Hey everyone,
I'm confronting a difficult problem and I'm reaching out for help. I am trying to get to sulfonamide (1). Eventually I'd like to try other functional groups on the sulfur side, but tosyl or benzene seems a good place to start
I am starting with 2-Hydroxy-4-nitrobenzaldehyde. Ive done several approaches trying to mildly reduce the nitro without touching the aldehyde, but I think it has been either reduced, not reacted, or oligomerized (unsurprisingly).
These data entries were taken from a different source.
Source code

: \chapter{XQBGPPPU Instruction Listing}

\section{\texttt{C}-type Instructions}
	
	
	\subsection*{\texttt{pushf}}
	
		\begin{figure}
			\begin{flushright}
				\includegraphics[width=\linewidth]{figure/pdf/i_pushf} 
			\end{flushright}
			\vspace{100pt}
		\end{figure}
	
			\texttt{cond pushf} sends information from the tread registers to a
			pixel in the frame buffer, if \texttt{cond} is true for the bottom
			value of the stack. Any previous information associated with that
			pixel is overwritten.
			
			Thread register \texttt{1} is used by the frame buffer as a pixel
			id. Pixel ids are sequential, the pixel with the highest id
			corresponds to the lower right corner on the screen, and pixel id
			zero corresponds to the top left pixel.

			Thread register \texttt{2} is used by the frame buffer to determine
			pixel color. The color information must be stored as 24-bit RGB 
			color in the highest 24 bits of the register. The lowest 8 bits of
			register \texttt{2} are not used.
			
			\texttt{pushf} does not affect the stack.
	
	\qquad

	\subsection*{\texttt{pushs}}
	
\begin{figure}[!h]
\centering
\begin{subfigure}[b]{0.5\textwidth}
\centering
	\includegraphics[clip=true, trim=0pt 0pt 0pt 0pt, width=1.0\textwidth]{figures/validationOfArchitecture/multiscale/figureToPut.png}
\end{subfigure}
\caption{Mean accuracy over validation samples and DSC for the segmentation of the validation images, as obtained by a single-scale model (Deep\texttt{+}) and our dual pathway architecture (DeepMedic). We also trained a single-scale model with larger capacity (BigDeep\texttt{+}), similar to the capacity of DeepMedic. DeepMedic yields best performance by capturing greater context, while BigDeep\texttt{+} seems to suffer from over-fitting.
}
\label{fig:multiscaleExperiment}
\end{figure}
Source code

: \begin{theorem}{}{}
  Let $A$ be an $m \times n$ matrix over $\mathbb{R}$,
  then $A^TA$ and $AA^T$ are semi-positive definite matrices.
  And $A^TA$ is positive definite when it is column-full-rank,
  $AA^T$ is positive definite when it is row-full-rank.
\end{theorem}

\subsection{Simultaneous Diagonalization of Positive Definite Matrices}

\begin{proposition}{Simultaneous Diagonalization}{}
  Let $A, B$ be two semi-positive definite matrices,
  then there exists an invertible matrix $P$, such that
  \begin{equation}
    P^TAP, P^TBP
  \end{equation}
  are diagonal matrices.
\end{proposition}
The scheme I am attempting now involving a simultaneous diemethyl acetal protection of the aldehyde along with the reduction of the nitro in one step as seen using phoshomolybdic acid in dry methanol, followed by NaBH4 in the same pot in this paper
http://www.sciencedirect.com/science/article/pii/0021951789902674 (Joshi et al. Journal of Catalysis 1989). I decided to try to basically "trap" the amine with the tosyl chloride, knowing that the workup would be tough for the intermediate, especially since if I deprotected the aldehyde with acid in the presence of the amine I could get Schiff base oligomers, and that I would be working with a pretty water soluble intermediate in my aminophenol.
I ended up with the acetal protected sulfonate ester with the nitro still intact (rather pure). I only did the reduction for 30 minutes, rotovapped the methanol, added THF and tosyl chloride and letting that stir overnight. Even if I push the nitro to better conversion, I don't feel confident in trying to separate sulfonamide and sulfonate ester without a column (not feasible industrially).
I've tried again, letting the nitro reduction step go for two days and pulled some aliquots, and I can't get much into my organic phase. I'm trying to figure how I can react the tosyl chloride at the amine while leaving the acetal intact so I don't get Schiff base side reaction. Just to be clear, in the end this pretty much has to be a one-pot-ish reaction from start to finish for it to be commercially viable. If anyone sees another, better pathway for this, I'm all ears. Sulfonyl chlorides react with anilines extremely readily in an almost "click" like fashion, so they can handle almost anything else in the pot aside from another very good nucleophile like phenolate. I also would be OK with exploring the sulfonyl being on the benzaldehyde side instead, but I couldn't find a starting material that contributed to that pathway.